Several rules changes will take effect in the 2013 college football season, the most notable involving the so-called “targeting” rule.
During Big 12 Media Days recently, Walt Anderson, coordinator of Big 12 officials, spent time with members of the press and broadcast media that cover the Big 12 explaining the new rules for the coming season, which begins in a little over two weeks.
The targeting rule has certainly during the off-season generated the most questions from members of the media, probably as well as the public,” Anderson said, “and they’ve certainly generated a lot of interesting questions from our coaching staffs.
“There are four types of plays that are probably going to encompass about 98 percent of the targeting actions you’re going to see on the field,” he said.
Anderson identified the four types of situations as 1) hits on receivers, 2) roughing the passer, 3) hits to the guy holding the football (which could be a quarterback, or may be a runner, and he’s in an upright or sliding position), and 4) a blind-side block to a defensive player, which is a new category this season.
One of the things that the Big 12 has worked on with its officials during this past off-season, Anderson said, is understanding the difference between high-risk actions by players that lead to targeting and low-risk actions that really should not be considered targeting and should not be called.
The officials will be specifically looking for four key actions when considering a targeting infraction, a penalty, incidentally, that will include a 15-yard walk off and, this season, can result in an automatic ejection for the offending player. The four factors that will lead to a targeting penalty are launch, thrust, strike and using the crown of the helmet to hit an opposing player above the shoulders.
A” launch” is when a player leaves his feet and attacks a player in an upward direction in the head or neck area. A ‘thrust” is similar to a ‘launch,” except that the attacking player does not leave his feet, but still forcefully hits the player in the neck or the head. The key componemt of a “strike,” Anderson said, is “it doesn’t matter what you hit the head with, you’re just striking thye head and neck area,” and with intent.
Using the crown of the helmet is when a player intentionally lowers his head and uses the top of his helmet to spear or punish an opponent. It really doesn’t matter where you hit the player if you lead with your helmet.
A team can appeal a targeting penalty, but if an official replay review confirms the call on the field, the penalty will stand, as in all replay-booth reviews.
Anderson said there were 17 targeting penalties called in Big 12 games last season, and a replay review would have reversed five of the calls.
“You’re going to have big hits in football, and there’s nothing wrong with that, and we need to be celebrating big hits,” Anderson told USA Today’s Sports Weekly. “But what we don’t want to celebrate and what we’ve got to get out of is this culture of targeting where really we’re celebrating an illegal act, a potentially very dangerous act.”
Oklahoma head coach Bob Stoops expressed the feeling held by many of his coaching peers when he said: Hopefully they’re getting it right (when the officials call targeting), because that’s a big penalty, to have a guy tossed out of the game.”
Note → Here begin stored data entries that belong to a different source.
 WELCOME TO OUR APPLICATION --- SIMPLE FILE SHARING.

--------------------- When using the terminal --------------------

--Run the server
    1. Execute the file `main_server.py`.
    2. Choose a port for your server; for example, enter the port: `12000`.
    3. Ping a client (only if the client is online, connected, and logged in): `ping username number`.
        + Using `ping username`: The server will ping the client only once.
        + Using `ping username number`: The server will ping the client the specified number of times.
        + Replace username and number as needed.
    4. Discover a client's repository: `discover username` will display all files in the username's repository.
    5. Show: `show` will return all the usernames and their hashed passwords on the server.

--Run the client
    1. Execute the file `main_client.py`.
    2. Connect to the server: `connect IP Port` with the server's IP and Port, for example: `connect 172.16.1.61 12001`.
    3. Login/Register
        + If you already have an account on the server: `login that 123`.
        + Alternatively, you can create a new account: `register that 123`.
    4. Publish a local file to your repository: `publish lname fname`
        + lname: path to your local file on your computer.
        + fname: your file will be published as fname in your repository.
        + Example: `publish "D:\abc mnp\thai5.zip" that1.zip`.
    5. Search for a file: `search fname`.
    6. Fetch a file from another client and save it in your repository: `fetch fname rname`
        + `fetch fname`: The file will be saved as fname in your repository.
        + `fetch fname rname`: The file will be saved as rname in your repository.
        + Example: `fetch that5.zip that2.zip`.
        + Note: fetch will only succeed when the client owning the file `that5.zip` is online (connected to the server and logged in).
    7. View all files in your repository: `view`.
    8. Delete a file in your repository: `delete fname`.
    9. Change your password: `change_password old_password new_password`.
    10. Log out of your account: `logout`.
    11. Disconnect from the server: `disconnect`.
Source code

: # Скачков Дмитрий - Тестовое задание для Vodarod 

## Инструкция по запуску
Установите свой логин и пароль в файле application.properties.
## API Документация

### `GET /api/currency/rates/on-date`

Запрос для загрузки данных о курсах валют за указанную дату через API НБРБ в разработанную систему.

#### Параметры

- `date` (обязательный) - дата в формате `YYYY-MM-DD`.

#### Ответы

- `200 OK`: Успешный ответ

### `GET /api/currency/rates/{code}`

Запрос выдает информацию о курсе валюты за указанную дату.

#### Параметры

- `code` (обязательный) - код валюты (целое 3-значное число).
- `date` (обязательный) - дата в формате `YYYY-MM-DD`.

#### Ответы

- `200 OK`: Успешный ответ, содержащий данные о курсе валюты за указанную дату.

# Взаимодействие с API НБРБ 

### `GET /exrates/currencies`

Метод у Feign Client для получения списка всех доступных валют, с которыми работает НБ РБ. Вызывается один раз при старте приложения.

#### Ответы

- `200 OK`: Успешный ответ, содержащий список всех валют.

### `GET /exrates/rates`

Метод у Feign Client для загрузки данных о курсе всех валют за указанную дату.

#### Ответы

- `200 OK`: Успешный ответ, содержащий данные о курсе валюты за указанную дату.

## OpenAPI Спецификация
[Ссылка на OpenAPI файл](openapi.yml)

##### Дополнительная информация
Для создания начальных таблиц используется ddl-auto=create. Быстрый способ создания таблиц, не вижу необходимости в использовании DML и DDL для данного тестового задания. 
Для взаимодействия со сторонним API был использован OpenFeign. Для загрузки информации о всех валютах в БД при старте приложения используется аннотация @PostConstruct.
Two other rules changes that will come into play this season in college football involve the helmet coming off a player’s head in the course of or f0llowing a play on the field and blocking below the waist. If a player’s helmet comes off while he’s on the field, he will still have to come off the field for one play, the same as last year. Only this season, if a team has time outs left, it can use a time-out in place of having the offending player sit out a play.
College football is adopting the NFL rule this season that deals with stopped play for an injury when the game clock is under a minute to go in either half. If there is less than a minute left on the clock and a player’s helmet comes off or there is a stoppage for an injury, the affected team will either have to use a time-out or have an additional 10 seconds run off the clock.
Regarding the rule involving blocking below the waist, the general rule is that the only time a player can execute a block below the waist on another player is when the block comes from the front. An exception to this is when the block occurs in the so-called tackle box area – or along the line of scrimmage on a line that extends seven yards either side of the snapper and five yards into the defensive secondary – and the ball is still in that tightly aligned zone. As long as the block takes place when the players are already in a low stance amd on the line of scrimmage, along with the ball, a block below the waist can occur from the front or from the side without being in violation of the rule.
For the most part, the college rules will remain the same this football season, but there are some changes that everyone involved with the game are going to need to be aware of and understand in the coming season. The NCAA Rules Committee is always examining the rules to try to make them more fair and safer for the players, Anderson said, and to try to bring a little more objectivity to the decisions made by the officials and give the officiating crew some tools with which to help players and coaches in terms of doing things within the rules.